Start with clean hands
It sounds almost too simple to matter, but dirty or oily hands are one of the most common sources of lens damage. Before you clean your glasses, wash your hands with a lotion-free soap and dry them with a lint-free towel. Wet or oily fingers transfer grime straight onto the lens, and any leftover lotion or residue can smear across the surface and attract even more dust afterward.
The right way to clean your lenses
Cleaning glasses properly comes down to one consistent principle: never wipe a dry lens. Dust and grit sitting on the surface act like sandpaper the moment a cloth passes over them, which is exactly how most scratches happen. The correct process looks like this:
- Rinse first. Hold your glasses under lukewarm running water to flush away loose dust, sand, or debris before anything touches the lens. Avoid hot water — it can damage certain lens coatings, including anti-reflective treatments.
- Add a drop of lotion-free soap. Mild dish soap without added moisturizers, citrus, or degreasing agents works well. Gently rub it across both sides of the lenses and the frame, including the nose pads and temple tips, where oil and skin residue tend to build up.
- Rinse again until all the soap is gone.
- Dry with a clean microfiber cloth, never a paper towel, tissue, or your shirt hem. Paper products are essentially wood pulp — abrasive enough to scratch a lens — and shirt fabric usually carries its own dust and grit from daily wear.
- Check your work. Hold the lenses up to a light source to spot any remaining smudges or haze before putting your glasses back on.

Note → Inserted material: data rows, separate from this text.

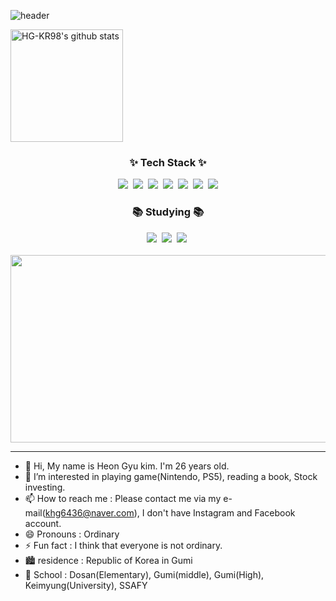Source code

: ![header](https://capsule-render.vercel.app/api?type=waving&text=HG-KR98's_Git-Hub&fontColor=FFFFFF)

<a href="https://github.com/HG-KR98"><img align="center" style="height:180px" src="https://github-readme-stats.vercel.app/api?username=HG-KR98&show_icons=true&include_all_commits=true&theme=nord&hide_border=true" alt="HG-KR98's github stats" /></a>

<h3 align="center">✨ Tech Stack ✨</h3>
<div align="center">
  <img src="https://img.shields.io/badge/javascript-F7DF1E.svg?style=for-the-badge&logo=javascript&logoColor=20232a" />&nbsp
  <img src="https://img.shields.io/badge/html-E34F26.svg?style=for-the-badge&logo=html5&logoColor=white" />&nbsp
  <img src="https://img.shields.io/badge/python-3670A0?style=for-the-badge&logo=python&logoColor=ffdd54" />&nbsp
  <img src="https://img.shields.io/badge/Vue-4FC08D?style=for-the-badge&logo=vuedotjs&logoColor=black" />&nbsp
  <img src="https://img.shields.io/badge/Django-092E20?style=for-the-badge&logo=django&logoColor=white" />&nbsp
  <img src="https://img.shields.io/badge/Bootstrap-7952B3?style=for-the-badge&logo=bootstrap&logoColor=white" />&nbsp
  <img src="https://img.shields.io/badge/react-20232a.svg?style=for-the-badge&logo=react&logoColor=61DAFB" />
</div>

<h3 align="center">📚 Studying 📚</h3>
<div align="center">
  <img src="https://img.shields.io/badge/java-000000.svg?style=for-the-badge&logo=openjdk&logoColor=white" />&nbsp
  <img src="https://img.shields.io/badge/Spring-6DB33F.svg?style=for-the-badge&logo=spring&logoColor=white" />&nbsp 
  <img src="https://img.shields.io/badge/Spring Boot-6DB33F.svg?style=for-the-badge&logo=springboot&logoColor=white" />&nbsp
</div>

<br/>

<div align="center">
<a href="https://github.com/devxb/gitanimals">
<img
  src="https://render.gitanimals.org/farms/HG-KR98"
  width="600"
  height="300"
/>
</a>
</div>

<hr/>

- 👋 Hi, My name is Heon Gyu kim. I'm 26 years old.
- 👀 I’m interested in playing game(Nintendo, PS5), reading a book, Stock investing. 
- 📫 How to reach me : Please contact me via my e-mail(khg6436@naver.com), I don't have Instagram and Facebook account.
- 😄 Pronouns : Ordinary 
- ⚡ Fun fact : I think that everyone is not ordinary.
- 🏙️ residence : Republic of Korea in Gumi
- 🏫 School : Dosan(Elementary), Gumi(middle), Gumi(High), Keimyung(University), SSAFY

<!---
HG-KR98/HG-KR98 is a ✨ special ✨ repository because its `README.md` (this file) appears on your GitHub profile.
You can click the Preview link to take a look at your changes.
--->
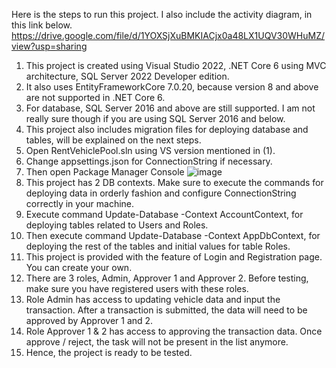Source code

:Here is the steps to run this project. I also include the activity diagram, in this link below. 
https://drive.google.com/file/d/1YOXSjXuBMKIACjx0a48LX1UQV30WHuMZ/view?usp=sharing

1. This project is created using Visual Studio 2022, .NET Core 6 using MVC architecture, SQL Server 2022 Developer edition.
2. It also uses EntityFrameworkCore 7.0.20, because version 8 and above are not supported in .NET Core 6.
3. For database, SQL Server 2016 and above are still supported. I am not really sure though if you are using SQL Server 2016 and below.
4. This project also includes migration files for deploying database and tables, will be explained on the next steps.
5. Open RentVehiclePool.sln using VS version mentioned in (1).
6. Change appsettings.json for ConnectionString if necessary.
7. Then open Package Manager Console
   ![image](https://github.com/user-attachments/assets/cb1767e8-0b59-453e-a643-99ab4556b4ad)
8. This project has 2 DB contexts. Make sure to execute the commands for deploying data in orderly fashion and configure ConnectionString correctly in your machine.
9. Execute command Update-Database -Context AccountContext, for deploying tables related to Users and Roles.
10. Then execute command Update-Database -Context AppDbContext, for deploying the rest of the tables and initial values for table Roles.
11. This project is provided with the feature of Login and Registration page. You can create your own.
12. There are 3 roles, Admin, Approver 1 and Approver 2. Before testing, make sure you have registered users with these roles.
13. Role Admin has access to updating vehicle data and input the transaction. After a transaction is submitted, the data will need to be approved by Approver 1 and 2.
14. Role Approver 1 & 2 has access to approving the transaction data. Once approve / reject, the task will not be present in the list anymore.
15. Hence, the project is ready to be tested.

If you're out and don't have access to water or soap, a lens-safe spray cleaner and a microfiber cloth are a good substitute — just make sure the formula is labeled safe for coated or anti-reflective lenses.
What to avoid entirely
A handful of common household products can strip or damage lens coatings faster than almost anything else:
- Alcohol, ammonia, vinegar, or bleach — including most household glass cleaners like Windex, which are far too harsh for coated lenses
- Acetone (nail polish remover)
- Citrus- or lemon-scented dish soaps, which contain salt-based compounds that can damage coatings over time
- Saltwater, which is abrasive and corrosive to lens coatings
- Your breath and a shirt hem — a classic habit, but breath alone doesn't provide enough moisture to clean a lens properly, and rubbing a dry lens with fabric just grinds any existing dust deeper into the coating
- Dryer sheets or fabric softener on your cleaning cloth — these leave a residue that can smear across lenses
Caring for the frame, not just the lenses
It's easy to focus entirely on the lenses and forget the frame, but the parts that touch your skin — nose pads, temple tips, and hinges — accumulate oil, sunscreen, and makeup just as quickly. A soft toothbrush can help work grime out of hinges and textured nose pads that a cloth can't reach. If a frame ever needs sanitizing, stick to a plain disinfectant wipe rather than one containing alcohol or bleach, which can strip the frame's finish.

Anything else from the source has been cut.